Reporter and Reporter

Since starting their sophomore year in high school four years ago, Elliot Phillips, Chris Rogge, Juan Bonamigo and Alex Rodriguez have played shows and released an album as the band Human Juicebox.

Born in Maumee, the psychedelic and alternative funk band got its name from Rogge’s younger brother and is currently unsigned, while the members manage everything for the band themselves.

Rogge, guitarist and vocalist, said the band usually plays shows in the Toledo and Bowling Green area and doesn’t like to write lyrics about political or major things in life.

“We write a lot about ourselves and personal relationships with people,” Rogge said. “A lot of it is about our feelings and our emotions. We just write about how we feel.”

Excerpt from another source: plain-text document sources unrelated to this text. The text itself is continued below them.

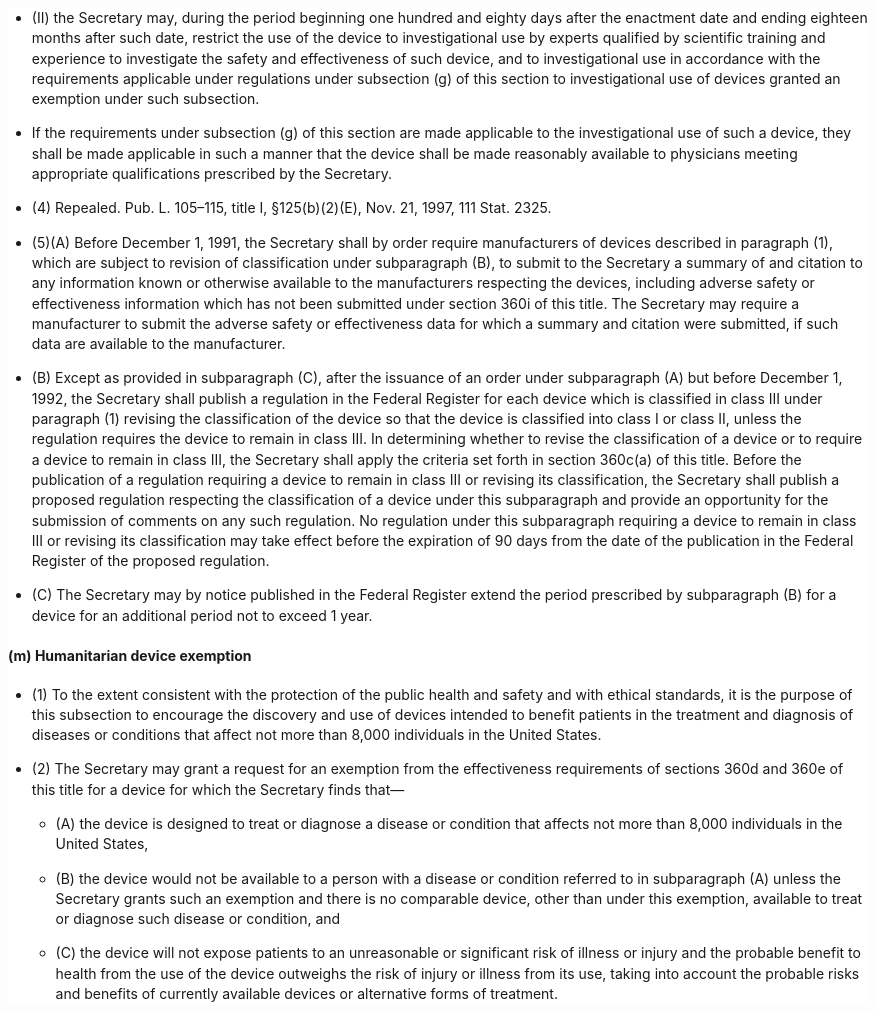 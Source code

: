   * (II) the Secretary may, during the period beginning one hundred and eighty days after the enactment date and ending eighteen months after such date, restrict the use of the device to investigational use by experts qualified by scientific training and experience to investigate the safety and effectiveness of such device, and to investigational use in accordance with the requirements applicable under regulations under subsection (g) of this section to investigational use of devices granted an exemption under such subsection.


* If the requirements under subsection (g) of this section are made applicable to the investigational use of such a device, they shall be made applicable in such a manner that the device shall be made reasonably available to physicians meeting appropriate qualifications prescribed by the Secretary.

* (4) Repealed. Pub. L. 105–115, title I, §125(b)(2)(E), Nov. 21, 1997, 111 Stat. 2325.

* (5)(A) Before December 1, 1991, the Secretary shall by order require manufacturers of devices described in paragraph (1), which are subject to revision of classification under subparagraph (B), to submit to the Secretary a summary of and citation to any information known or otherwise available to the manufacturers respecting the devices, including adverse safety or effectiveness information which has not been submitted under section 360i of this title. The Secretary may require a manufacturer to submit the adverse safety or effectiveness data for which a summary and citation were submitted, if such data are available to the manufacturer.

* (B) Except as provided in subparagraph (C), after the issuance of an order under subparagraph (A) but before December 1, 1992, the Secretary shall publish a regulation in the Federal Register for each device which is classified in class III under paragraph (1) revising the classification of the device so that the device is classified into class I or class II, unless the regulation requires the device to remain in class III. In determining whether to revise the classification of a device or to require a device to remain in class III, the Secretary shall apply the criteria set forth in section 360c(a) of this title. Before the publication of a regulation requiring a device to remain in class III or revising its classification, the Secretary shall publish a proposed regulation respecting the classification of a device under this subparagraph and provide an opportunity for the submission of comments on any such regulation. No regulation under this subparagraph requiring a device to remain in class III or revising its classification may take effect before the expiration of 90 days from the date of the publication in the Federal Register of the proposed regulation.

* (C) The Secretary may by notice published in the Federal Register extend the period prescribed by subparagraph (B) for a device for an additional period not to exceed 1 year.

#### (m) Humanitarian device exemption
* (1) To the extent consistent with the protection of the public health and safety and with ethical standards, it is the purpose of this subsection to encourage the discovery and use of devices intended to benefit patients in the treatment and diagnosis of diseases or conditions that affect not more than 8,000 individuals in the United States.

* (2) The Secretary may grant a request for an exemption from the effectiveness requirements of sections 360d and 360e of this title for a device for which the Secretary finds that—

  * (A) the device is designed to treat or diagnose a disease or condition that affects not more than 8,000 individuals in the United States,

  * (B) the device would not be available to a person with a disease or condition referred to in subparagraph (A) unless the Secretary grants such an exemption and there is no comparable device, other than under this exemption, available to treat or diagnose such disease or condition, and

  * (C) the device will not expose patients to an unreasonable or significant risk of illness or injury and the probable benefit to health from the use of the device outweighs the risk of injury or illness from its use, taking into account the probable risks and benefits of currently available devices or alternative forms of treatment.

When the band comes up with a song idea, it usually consists of a single member creating a guitar riff and the band will get together and jam on it to see where it goes from there, he said.

“Sometimes it will be one of us that takes charge of the song being created, but mostly everything comes from all of us,” Rogge said. “It mainly just becomes from whatever inspiration it is that we have.”

Elliot Phillips, bassist and vocalist, said he enjoys collaborating with other musical artists because unique ideas can be made and brought to the table.

Some of the artists Human Juicebox has worked with include rappers such as EZ Rick, Dmac, Travis Geiman and Michael Barlos from the local band The Lonely Friends, and from members of another local band called Free Range. These artists have contributed and helped write some of the songs off of the band’s debut album, “100% Juice.”

“We feel when you work with other artists, new opportunities are born,” Phillips said. “It’s like exchanging musical wisdom.”

Chris Knopp, a solo musician from Toledo, became familiarized with Human Juicebox after watching the band perform at the open mic night in the past and remaining in contact with them ever since.

“I immediately liked them,” Knopp said. “They’re young and they have really good energy. They’re everything good about a garage band.”

The band is also expecting a release of its second album in the summer.

“We like meeting new people and new musicians,” Rogge said. “We like to share our music with people who enjoy it.”